TASK TO CARRY OUT
The answer must consist of every line below containing "Boolean".

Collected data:
——————

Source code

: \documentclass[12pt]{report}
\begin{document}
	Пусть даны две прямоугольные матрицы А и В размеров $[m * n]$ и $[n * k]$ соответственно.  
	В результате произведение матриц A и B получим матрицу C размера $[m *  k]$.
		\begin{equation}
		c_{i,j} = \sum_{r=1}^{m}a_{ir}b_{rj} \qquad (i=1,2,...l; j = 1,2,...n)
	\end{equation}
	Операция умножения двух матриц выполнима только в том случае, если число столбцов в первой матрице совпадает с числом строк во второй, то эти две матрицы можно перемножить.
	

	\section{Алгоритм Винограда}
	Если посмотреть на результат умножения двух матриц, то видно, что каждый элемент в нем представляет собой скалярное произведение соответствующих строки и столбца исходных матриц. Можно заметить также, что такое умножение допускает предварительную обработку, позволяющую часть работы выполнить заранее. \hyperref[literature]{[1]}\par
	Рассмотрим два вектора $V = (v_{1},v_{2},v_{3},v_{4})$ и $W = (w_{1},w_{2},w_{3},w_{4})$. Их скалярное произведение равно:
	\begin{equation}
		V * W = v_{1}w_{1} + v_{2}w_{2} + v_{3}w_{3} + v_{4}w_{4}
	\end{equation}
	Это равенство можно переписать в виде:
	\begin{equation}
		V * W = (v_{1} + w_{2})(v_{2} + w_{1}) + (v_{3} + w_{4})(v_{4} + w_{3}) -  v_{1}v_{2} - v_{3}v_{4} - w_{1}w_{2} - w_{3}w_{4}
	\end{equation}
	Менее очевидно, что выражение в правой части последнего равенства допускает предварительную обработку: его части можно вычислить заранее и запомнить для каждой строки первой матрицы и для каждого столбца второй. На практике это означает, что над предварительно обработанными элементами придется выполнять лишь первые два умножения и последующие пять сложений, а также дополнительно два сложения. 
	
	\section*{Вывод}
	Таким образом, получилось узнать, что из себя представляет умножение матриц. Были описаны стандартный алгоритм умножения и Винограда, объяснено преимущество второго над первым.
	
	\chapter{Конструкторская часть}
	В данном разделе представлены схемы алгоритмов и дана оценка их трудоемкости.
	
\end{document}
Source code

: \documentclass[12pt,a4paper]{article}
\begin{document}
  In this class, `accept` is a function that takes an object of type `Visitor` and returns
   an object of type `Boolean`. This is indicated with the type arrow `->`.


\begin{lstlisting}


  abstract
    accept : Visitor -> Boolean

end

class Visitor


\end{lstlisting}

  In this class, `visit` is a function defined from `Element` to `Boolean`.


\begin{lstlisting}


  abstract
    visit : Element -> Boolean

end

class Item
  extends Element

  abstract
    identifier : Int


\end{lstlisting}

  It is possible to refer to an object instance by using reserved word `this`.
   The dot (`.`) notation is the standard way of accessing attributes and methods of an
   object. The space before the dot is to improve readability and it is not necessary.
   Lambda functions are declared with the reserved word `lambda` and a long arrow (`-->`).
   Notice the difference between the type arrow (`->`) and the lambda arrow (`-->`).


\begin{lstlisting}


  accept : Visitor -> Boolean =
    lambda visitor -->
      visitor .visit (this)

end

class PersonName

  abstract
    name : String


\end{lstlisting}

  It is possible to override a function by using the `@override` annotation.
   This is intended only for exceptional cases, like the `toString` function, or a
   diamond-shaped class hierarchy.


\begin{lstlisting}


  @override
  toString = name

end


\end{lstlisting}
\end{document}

——————

FINISHED TASK
   an object of type `Boolean`. This is indicated with the type arrow `->`.
    accept : Visitor -> Boolean
  In this class, `visit` is a function defined from `Element` to `Boolean`.
    visit : Element -> Boolean
  accept : Visitor -> Boolean =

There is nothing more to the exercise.